Required work: Each line from the one that contains "#### Reference" through the last line of the listing below is to be returned exactly as it stands, and nothing else.

Input:
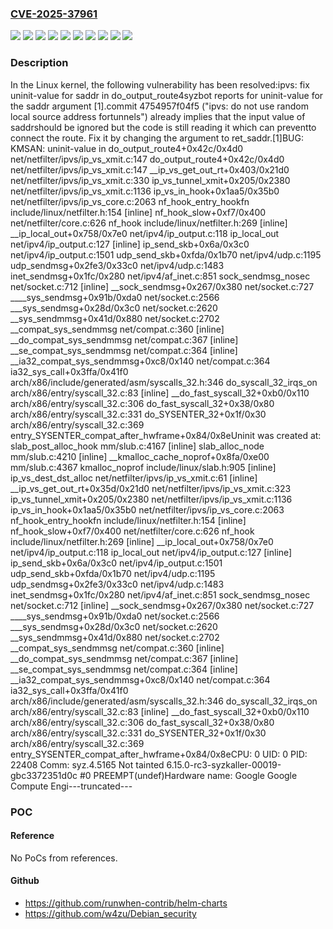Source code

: ### [CVE-2025-37961](https://cve.mitre.org/cgi-bin/cvename.cgi?name=CVE-2025-37961)
![](https://img.shields.io/static/v1?label=Product&message=Linux&color=blue)
![](https://img.shields.io/static/v1?label=Version&message=&color=brightgreen)
![](https://img.shields.io/static/v1?label=Version&message=212c45ac20229c1752dd56fa38e9a8d57127974b%20&color=brightgreen)
![](https://img.shields.io/static/v1?label=Version&message=2f0c79dd1e9d55a279b0a8e363717b7a896fe7b4%20&color=brightgreen)
![](https://img.shields.io/static/v1?label=Version&message=4.2%20&color=brightgreen)
![](https://img.shields.io/static/v1?label=Version&message=4754957f04f5f368792a0eb7dab0ae89fb93dcfd%20&color=brightgreen)
![](https://img.shields.io/static/v1?label=Version&message=cc2b6a186da7580d4557e7175c5ab4b18d9a57f0%20&color=brightgreen)
![](https://img.shields.io/static/v1?label=Version&message=e89e653311ac2c9f37ceb778212ae4dbe1104091%20&color=brightgreen)
![](https://img.shields.io/static/v1?label=Version&message=f1d62fb20245bc89d6ba93d829763450250a592b%20&color=brightgreen)
![](https://img.shields.io/static/v1?label=Vulnerability&message=n%2Fa&color=blue)

### Description

In the Linux kernel, the following vulnerability has been resolved:ipvs: fix uninit-value for saddr in do_output_route4syzbot reports for uninit-value for the saddr argument [1].commit 4754957f04f5 ("ipvs: do not use random local source address fortunnels") already implies that the input value of saddrshould be ignored but the code is still reading it which can preventto connect the route. Fix it by changing the argument to ret_saddr.[1]BUG: KMSAN: uninit-value in do_output_route4+0x42c/0x4d0 net/netfilter/ipvs/ip_vs_xmit.c:147 do_output_route4+0x42c/0x4d0 net/netfilter/ipvs/ip_vs_xmit.c:147 __ip_vs_get_out_rt+0x403/0x21d0 net/netfilter/ipvs/ip_vs_xmit.c:330 ip_vs_tunnel_xmit+0x205/0x2380 net/netfilter/ipvs/ip_vs_xmit.c:1136 ip_vs_in_hook+0x1aa5/0x35b0 net/netfilter/ipvs/ip_vs_core.c:2063 nf_hook_entry_hookfn include/linux/netfilter.h:154 [inline] nf_hook_slow+0xf7/0x400 net/netfilter/core.c:626 nf_hook include/linux/netfilter.h:269 [inline] __ip_local_out+0x758/0x7e0 net/ipv4/ip_output.c:118 ip_local_out net/ipv4/ip_output.c:127 [inline] ip_send_skb+0x6a/0x3c0 net/ipv4/ip_output.c:1501 udp_send_skb+0xfda/0x1b70 net/ipv4/udp.c:1195 udp_sendmsg+0x2fe3/0x33c0 net/ipv4/udp.c:1483 inet_sendmsg+0x1fc/0x280 net/ipv4/af_inet.c:851 sock_sendmsg_nosec net/socket.c:712 [inline] __sock_sendmsg+0x267/0x380 net/socket.c:727 ____sys_sendmsg+0x91b/0xda0 net/socket.c:2566 ___sys_sendmsg+0x28d/0x3c0 net/socket.c:2620 __sys_sendmmsg+0x41d/0x880 net/socket.c:2702 __compat_sys_sendmmsg net/compat.c:360 [inline] __do_compat_sys_sendmmsg net/compat.c:367 [inline] __se_compat_sys_sendmmsg net/compat.c:364 [inline] __ia32_compat_sys_sendmmsg+0xc8/0x140 net/compat.c:364 ia32_sys_call+0x3ffa/0x41f0 arch/x86/include/generated/asm/syscalls_32.h:346 do_syscall_32_irqs_on arch/x86/entry/syscall_32.c:83 [inline] __do_fast_syscall_32+0xb0/0x110 arch/x86/entry/syscall_32.c:306 do_fast_syscall_32+0x38/0x80 arch/x86/entry/syscall_32.c:331 do_SYSENTER_32+0x1f/0x30 arch/x86/entry/syscall_32.c:369 entry_SYSENTER_compat_after_hwframe+0x84/0x8eUninit was created at: slab_post_alloc_hook mm/slub.c:4167 [inline] slab_alloc_node mm/slub.c:4210 [inline] __kmalloc_cache_noprof+0x8fa/0xe00 mm/slub.c:4367 kmalloc_noprof include/linux/slab.h:905 [inline] ip_vs_dest_dst_alloc net/netfilter/ipvs/ip_vs_xmit.c:61 [inline] __ip_vs_get_out_rt+0x35d/0x21d0 net/netfilter/ipvs/ip_vs_xmit.c:323 ip_vs_tunnel_xmit+0x205/0x2380 net/netfilter/ipvs/ip_vs_xmit.c:1136 ip_vs_in_hook+0x1aa5/0x35b0 net/netfilter/ipvs/ip_vs_core.c:2063 nf_hook_entry_hookfn include/linux/netfilter.h:154 [inline] nf_hook_slow+0xf7/0x400 net/netfilter/core.c:626 nf_hook include/linux/netfilter.h:269 [inline] __ip_local_out+0x758/0x7e0 net/ipv4/ip_output.c:118 ip_local_out net/ipv4/ip_output.c:127 [inline] ip_send_skb+0x6a/0x3c0 net/ipv4/ip_output.c:1501 udp_send_skb+0xfda/0x1b70 net/ipv4/udp.c:1195 udp_sendmsg+0x2fe3/0x33c0 net/ipv4/udp.c:1483 inet_sendmsg+0x1fc/0x280 net/ipv4/af_inet.c:851 sock_sendmsg_nosec net/socket.c:712 [inline] __sock_sendmsg+0x267/0x380 net/socket.c:727 ____sys_sendmsg+0x91b/0xda0 net/socket.c:2566 ___sys_sendmsg+0x28d/0x3c0 net/socket.c:2620 __sys_sendmmsg+0x41d/0x880 net/socket.c:2702 __compat_sys_sendmmsg net/compat.c:360 [inline] __do_compat_sys_sendmmsg net/compat.c:367 [inline] __se_compat_sys_sendmmsg net/compat.c:364 [inline] __ia32_compat_sys_sendmmsg+0xc8/0x140 net/compat.c:364 ia32_sys_call+0x3ffa/0x41f0 arch/x86/include/generated/asm/syscalls_32.h:346 do_syscall_32_irqs_on arch/x86/entry/syscall_32.c:83 [inline] __do_fast_syscall_32+0xb0/0x110 arch/x86/entry/syscall_32.c:306 do_fast_syscall_32+0x38/0x80 arch/x86/entry/syscall_32.c:331 do_SYSENTER_32+0x1f/0x30 arch/x86/entry/syscall_32.c:369 entry_SYSENTER_compat_after_hwframe+0x84/0x8eCPU: 0 UID: 0 PID: 22408 Comm: syz.4.5165 Not tainted 6.15.0-rc3-syzkaller-00019-gbc3372351d0c #0 PREEMPT(undef)Hardware name: Google Google Compute Engi---truncated---

### POC

#### Reference
No PoCs from references.

#### Github
- https://github.com/runwhen-contrib/helm-charts
- https://github.com/w4zu/Debian_security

Answer section:
#### Reference
No PoCs from references.

#### Github
- https://github.com/runwhen-contrib/helm-charts
- https://github.com/w4zu/Debian_security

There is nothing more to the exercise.